C’est en 2008 qu’un nouveau directeur très dynamique du Centre culturel français de Phnom Penh lui demande de créer un festival photo dans la capitale cambodgienne. Pour cette édition 2020, un peu réduite en raison de la crise sanitaire, il a prévu d’afficher à l’arrière d’une centaine de « tuk-tuks », les pousse-pousse motorisés de la capitale, des photographies d’artistes français et asiatiques. « Ce festival est très présent dans l’espace public »

Le souci de l’accessibilité

« J’ai toujours été un acteur étrange de ce monde de la photographie. J’ai écrit sur la photo, j’ai produit des images pour le journal, j’ai organisé des expositions… Mais je n’aime pas trop les étiquettes. Au fond, le fil conducteur de tout ça, c’est la formation, la transmission. C’était déjà le cas quand j’enseignais à la Sorbonne.
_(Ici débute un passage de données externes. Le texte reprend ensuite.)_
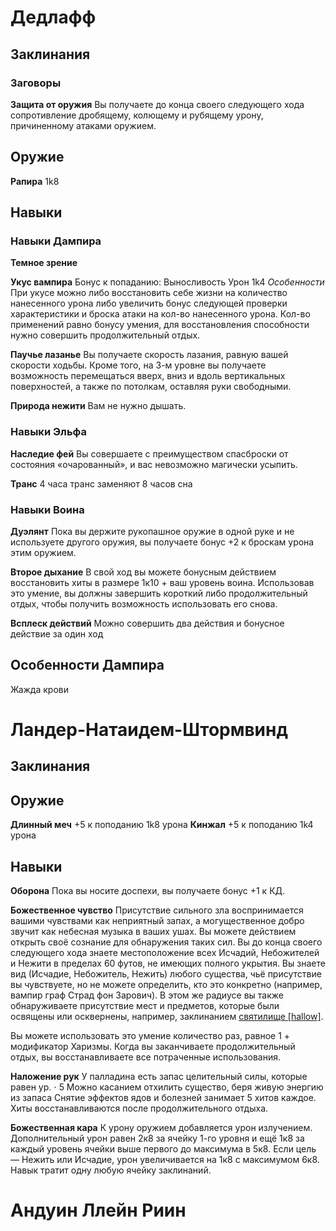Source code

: # Дедлафф

## Заклинания
### Заговоры
**Защита от оружия**
Вы получаете до конца своего следующего хода сопротивление дробящему, колющему и рубящему урону, причиненному атаками оружием.

## Оружие
**Рапира**
1k8
## Навыки
### Навыки Дампира
**Темное зрение**

**Укус вампира**
Бонус к попаданию: Выносливость
Урон 1k4
*Особенности*
При укусе можно либо
восстановить себе жизни на количество нанесенного урона либо
увеличить бонус следующей проверки характеристики и броска атаки на кол-во нанесенного урона.
Кол-во применений равно  бонусу умения, для восстановления способности нужно совершить продолжительный отдых.

**Паучье лазанье**
Вы получаете скорость лазания, равную вашей скорости ходьбы. Кроме того, на 3-м уровне вы получаете возможность перемещаться вверх, вниз и вдоль вертикальных поверхностей, а также по потолкам, оставляя руки свободными.

**Природа нежити**
Вам не нужно дышать.

### Навыки Эльфа
**Наследие фей**
Вы совершаете с преимуществом спасброски от состояния «очарованный», и вас невозможно магически усыпить.

**Транс**
4 часа транс заменяют 8 часов сна


### Навыки Воина
**Дуэлянт**
Пока вы держите рукопашное оружие в одной руке и не используете другого оружия, вы получаете бонус +2 к броскам урона этим оружием.

**Второе дыхание**
В свой ход вы можете бонусным действием восстановить хиты в размере 1к10 + ваш уровень воина. Использовав это умение, вы должны завершить короткий либо продолжительный отдых, чтобы получить возможность использовать его снова.

**Всплеск действий**
Можно совершить два действия и бонусное действие за один ход
## Особенности Дампира
Жажда крови

# Ландер-Натаидем-Штормвинд
## Заклинания
## Оружие
**Длинный меч**
+5 к поподанию 1k8 урона
**Кинжал**
+5 к поподанию 1k4 урона
## Навыки
**Оборона**
Пока вы носите доспехи, вы получаете бонус +1 к КД.

**Божественное чувство**
Присутствие сильного зла воспринимается вашими чувствами как неприятный запах, а могущественное добро звучит как небесная музыка в ваших ушах. Вы можете действием открыть своё сознание для обнаружения таких сил. Вы до конца своего следующего хода знаете местоположение всех Исчадий, Небожителей и Нежити в пределах 60 футов, не имеющих полного укрытия. Вы знаете вид (Исчадие, Небожитель, Нежить) любого существа, чьё присутствие вы чувствуете, но не можете определить, кто это конкретно (например, вампир граф Страд фон Зарович). В этом же радиусе вы также обнаруживаете присутствие мест и предметов, которые были освящены или осквернены, например, заклинанием [святилище [hallow]](https://dnd.su/spells/310-hallow/).

Вы можете использовать это умение количество раз, равное 1 + модификатор Харизмы. Когда вы заканчиваете продолжительный отдых, вы восстанавливаете все потраченные использования.

**Наложение рук**
У палладина есть запас целительный силы, которые равен ур. $\cdot$ 5
Можно касанием отхилить существо, беря живую энергию из запаса
Снятие эффектов ядов и болезней занимает 5 хитов каждое.
Хиты восстанавливаются после продолжительного отдыха.

**Божественная кара**
К урону оружием добавляется урон излучением.
Дополнительный урон равен 2к8 за ячейку 1-го уровня и ещё 1к8 за каждый уровень ячейки выше первого до максимума в 5к8. Если цель — Нежить или Исчадие, урон увеличивается на 1к8 с максимумом 6к8. Навык тратит одну любую ячейку заклинаний.


# Андуин Ллейн Риин
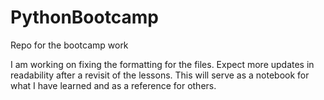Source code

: # PythonBootcamp
Repo for the bootcamp work

I am working on fixing the formatting for the files. Expect more updates in readability after a 
revisit of the lessons. This will serve as a notebook for what I have learned and as a reference for others.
Il y a une chose à laquelle je suis toujours extrêmement attentif quand je prépare une expo, j’essaie de faire en sorte que ce soit intelligible, qu’on puisse trouver ses repères. Je ne suis pas dans une démarche didactique, mais ma fonction est de rendre accessible et compréhensible le travail des artistes, je suis juste un intermédiaire, un passeur… J’aime l’idée de partage, la dimension éducative des choses. »

Y ALLER Vernissage de l’exposition d’Elina Brotherus « This is the first day of the rest of your life », en présence de Christian Caujolle, mardi 22 septembre à 19 h à la Galerie de la Filature.